Ra’im was prominently involved in the first assaults. He was a nocturnal metamorph, in his normal daytime state a small, nondescript, dark-complexioned, fat-assed jinni, but able, when he could be persuaded to rouse himself from his habitual arrack-induced torpor, to mutate under cover of darkness into enormous, long-fanged beasts of land, sea and air, female as well as male, all thirsting for human or animal blood. It is probable that this Jekyll-and-Hyde jinni, one of the first of such spirits to show up in the historical record, and the cause of much terror wherever he appeared, was the single entity responsible for all the vampire stories in the world, the legend of the Gaki of Japan, a blood-drinking corpse that could take the shape of living men and women, and animals too, the Aswang of the Philippines with its long tubular tongue, who often took female form and preferred to suck the blood of children, the Irish Dearg-Due, the German Alp, the Polish Upier with its tongue of barbs, a vile creature who sleeps in a blood-bath, and, of course, the Transylvanian vampire Vlad Dracul, which is to say “dragon,” about whom most readers and filmgoers are already somewhat (albeit mostly inaccurately) informed. At the beginning of the War of the Worlds, Ra’im took to the water, and one lightless afternoon he arose as a giant sea-monster from the winter harbor and swallowed the Staten Island Ferry. A tide of horror spread across the city and beyond and the president went on TV to calm the nation’s fears.
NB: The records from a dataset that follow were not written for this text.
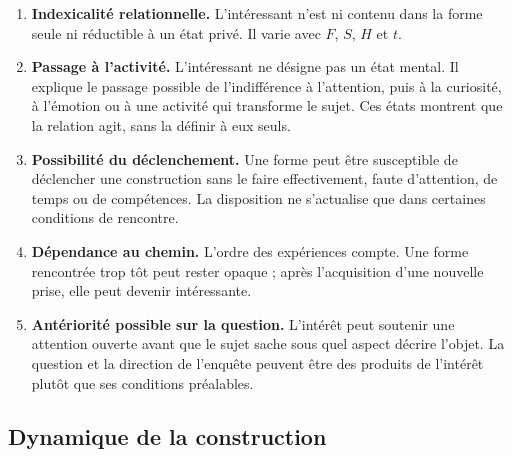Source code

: \documentclass[11pt,a4paper]{article}
\begin{document}
\begin{enumerate}
  \item \textbf{Indexicalité relationnelle.} L'intéressant n'est ni contenu
        dans la forme seule ni réductible à un état privé. Il varie avec
        \(F\), \(S\), \(H\) et \(t\).
  \item \textbf{Passage à l'activité.} L'intéressant ne désigne pas un état
        mental. Il explique le passage possible de l'indifférence à l'attention,
        puis à la curiosité, à l'émotion ou à une activité qui transforme le
        sujet. Ces états montrent que la relation agit, sans la définir à eux seuls.
  \item \textbf{Possibilité du déclenchement.} Une forme peut être susceptible de
        déclencher une construction sans le faire effectivement, faute
        d'attention, de temps ou de compétences. La disposition ne s'actualise
        que dans certaines conditions de rencontre.
  \item \textbf{Dépendance au chemin.} L'ordre des expériences compte. Une
        forme rencontrée trop tôt peut rester opaque ; après l'acquisition
        d'une nouvelle prise, elle peut devenir intéressante.
  \item \textbf{Antériorité possible sur la question.} L'intérêt peut soutenir
        une attention ouverte avant que le sujet sache sous quel aspect décrire
        l'objet. La question et la direction de l'enquête peuvent être des
        produits de l'intérêt plutôt que ses conditions préalables.
\end{enumerate}

\subsection{Dynamique de la construction}
\end{document}
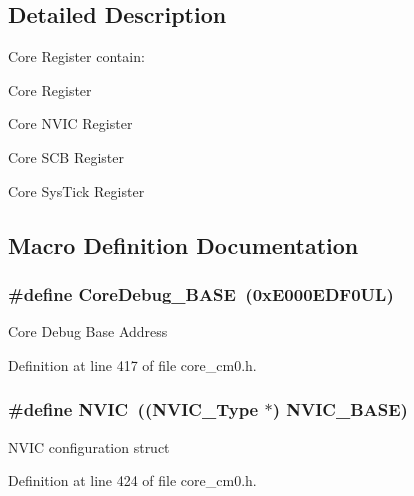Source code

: \subsection{Detailed Description}
Core Register contain\+:
\begin{DoxyItemize}
\item Core Register
\item Core N\+V\+IC Register
\item Core S\+CB Register
\item Core Sys\+Tick Register 
\end{DoxyItemize}

\subsection{Macro Definition Documentation}
\subsubsection[{\texorpdfstring{Core\+Debug\+\_\+\+B\+A\+SE}{CoreDebug_BASE}}]{\setlength{\rightskip}{0pt plus 5cm}\#define Core\+Debug\+\_\+\+B\+A\+SE~(0x\+E000\+E\+D\+F0\+U\+L)}\hypertarget{group___c_m_s_i_s__core__register_ga680604dbcda9e9b31a1639fcffe5230b}{}\label{group___c_m_s_i_s__core__register_ga680604dbcda9e9b31a1639fcffe5230b}
Core Debug Base Address 

Definition at line 417 of file core\+\_\+cm0.\+h.

\subsubsection[{\texorpdfstring{N\+V\+IC}{NVIC}}]{\setlength{\rightskip}{0pt plus 5cm}\#define N\+V\+IC~(({\bf N\+V\+I\+C\+\_\+\+Type} $\ast$)          {\bf N\+V\+I\+C\+\_\+\+B\+A\+SE})}\hypertarget{group___c_m_s_i_s__core__register_gac8e97e8ce56ae9f57da1363a937f8a17}{}\label{group___c_m_s_i_s__core__register_gac8e97e8ce56ae9f57da1363a937f8a17}
N\+V\+IC configuration struct 

Definition at line 424 of file core\+\_\+cm0.\+h.

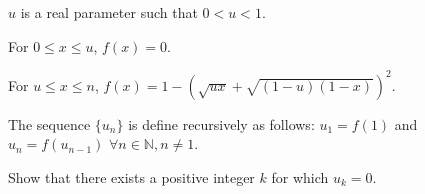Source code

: $u$ is a real parameter such that $0<u<1$.

For $0\le x \le u$,  $f(x)=0$.

For $u\le x \le n$,  $f(x)=1-\left(\sqrt{ux}+\sqrt{(1-u)(1-x)}\right)^2$.

The sequence $\{u_n\}$ is define recursively as follows: $u_1=f(1)$ and $u_n=f(u_{n-1})$ $\forall n\in \mathbb{N}, n\neq 1$.

Show that there exists a positive integer $k$ for which $u_k=0$.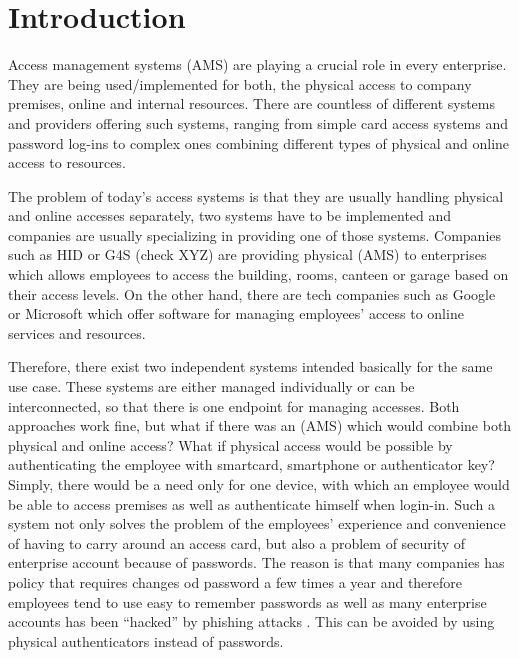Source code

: \section{Introduction}
% 
Access management systems (AMS) are playing a crucial role in every enterprise. They are being used/implemented for both, the physical access to company premises, online and internal resources. There are countless of different systems and providers offering such systems, ranging from simple card access systems and password log-ins to complex ones combining different types of physical and online access to resources. 

The problem of today’s access systems is that they are usually handling physical and online accesses separately, two systems have to be implemented and companies are usually specializing in providing one of those systems. Companies such as HID or G4S (check XYZ) are providing physical (AMS) to enterprises which allows employees to access the building, rooms, canteen or garage based on their access levels. On the other hand, there are tech companies such as Google or Microsoft which offer software for managing employees’ access to online services and resources.

Therefore, there exist two independent systems intended basically for the same use case. These systems are either managed individually or can be interconnected, so that there is one endpoint for managing accesses. Both approaches work fine, but what if there was an (AMS) which would combine both physical and online access? What if physical access would be possible by authenticating the employee with smartcard, smartphone or authenticator key? Simply, there would be a need only for one device, with which an employee would be able to access premises as well as authenticate himself when login-in. Such a system not only solves the problem of the employees’ experience and convenience of having to carry around an access card, but also a problem of security of enterprise account because of passwords. The reason is that many companies has policy that requires changes od password a few times a year and therefore employees tend to use easy to remember passwords  as well as many enterprise accounts has been “hacked” by phishing attacks . This can be avoided by using physical authenticators instead of passwords.

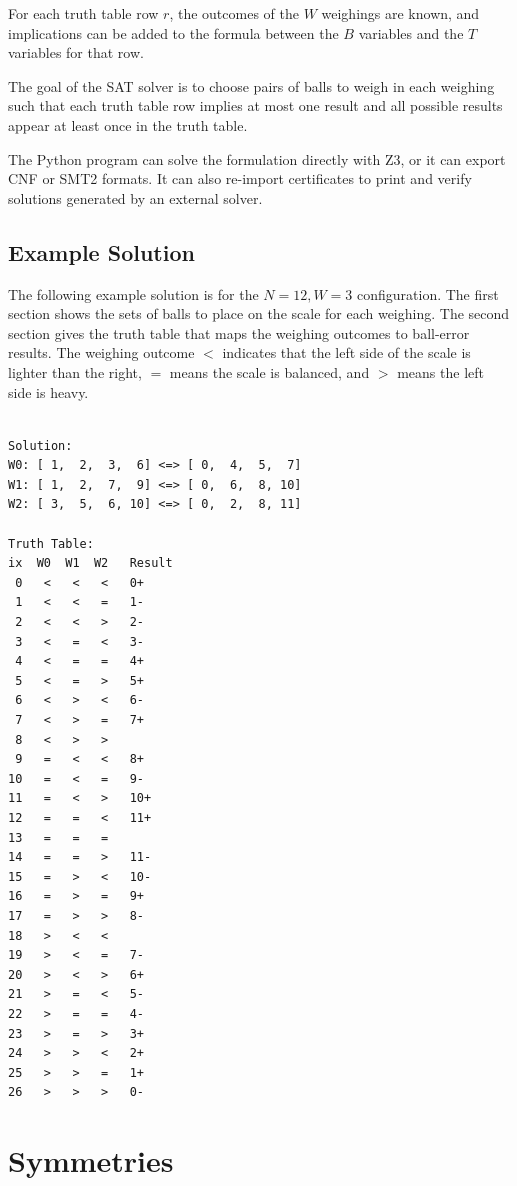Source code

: \documentclass[conference]{IEEEtran}
\begin{document}
For each truth table row $r$, the outcomes of the $W$ weighings are known, and implications can be added to the formula
between the $B$ variables and the $T$ variables for that row.

The goal of the SAT solver is to choose pairs of balls to weigh in each weighing such that each truth table row implies
at most one result and all possible results appear at least once in the truth table.

The Python program can solve the formulation directly with Z3, or it can export CNF or SMT2 formats.
It can also re-import certificates to print and verify solutions generated by an external solver.

\subsection{Example Solution}

The following example solution is for the $N=12, W=3$ configuration.
The first section shows the sets of balls to place on the scale for each weighing.
The second section gives the truth table that maps the weighing outcomes to ball-error results.
The weighing outcome $<$ indicates that the left side of the scale is lighter than the right,
$=$ means the scale is balanced, and $>$ means the left side is heavy.

\begin{small}
\begin{BVerbatim}

Solution:
W0: [ 1,  2,  3,  6] <=> [ 0,  4,  5,  7]
W1: [ 1,  2,  7,  9] <=> [ 0,  6,  8, 10]
W2: [ 3,  5,  6, 10] <=> [ 0,  2,  8, 11]

Truth Table:
ix  W0  W1  W2   Result
 0   <   <   <   0+
 1   <   <   =   1-
 2   <   <   >   2-
 3   <   =   <   3-
 4   <   =   =   4+
 5   <   =   >   5+
 6   <   >   <   6-
 7   <   >   =   7+
 8   <   >   >
 9   =   <   <   8+
10   =   <   =   9-
11   =   <   >   10+
12   =   =   <   11+
13   =   =   =
14   =   =   >   11-
15   =   >   <   10-
16   =   >   =   9+
17   =   >   >   8-
18   >   <   <
19   >   <   =   7-
20   >   <   >   6+
21   >   =   <   5-
22   >   =   =   4-
23   >   =   >   3+
24   >   >   <   2+
25   >   >   =   1+
26   >   >   >   0-
\end{BVerbatim}
\end{small}

\section{Symmetries}
\end{document}

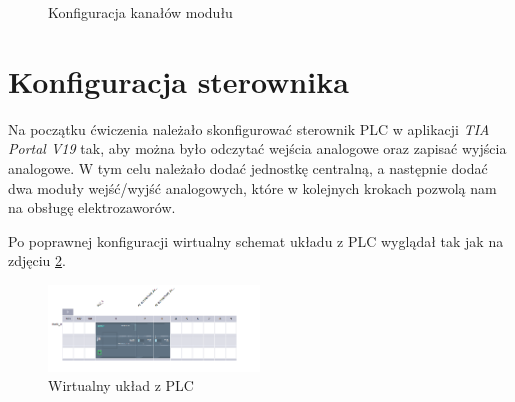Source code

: \documentclass{article}
\begin{document}
\begin{figure}[H]
    \centering
    \caption{Konfiguracja kanałów modułu}
    \label{fig:main0}
\end{figure}


\section{Konfiguracja sterownika}
Na początku ćwiczenia należało skonfigurować sterownik PLC w aplikacji \textit{TIA Portal V19} tak, aby można było odczytać wejścia analogowe oraz zapisać wyjścia analogowe. W tym celu należało dodać jednostkę centralną, a następnie dodać dwa moduły wejść/wyjść analogowych, które w kolejnych krokach pozwolą nam na obsługę elektrozaworów.

Po poprawnej konfiguracji wirtualny schemat układu z PLC wyglądał tak jak na zdjęciu \ref{fig:zdj1}.
\begin{figure}[H]
    \centering
    \includegraphics[width=0.5\textwidth]{media/1_1_Dodanie_modułu.png}
    \caption{Wirtualny układ z PLC}
    \label{fig:zdj1}
\end{figure}
\end{document}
That night even this most articulate of chief executives looked ashen and at a loss; his familiar nostrums,
we will not sleep until, those responsible will be, you harm the United States of America at your peril, make no mistake, my fellow Americans, this crime will be avenged,
sounded hollow and impotent. The president had no weapons that could deal with this attacker. He had become a president of empty words. As many of them are, as they all have been, for so very, very long. But we had expected better of him.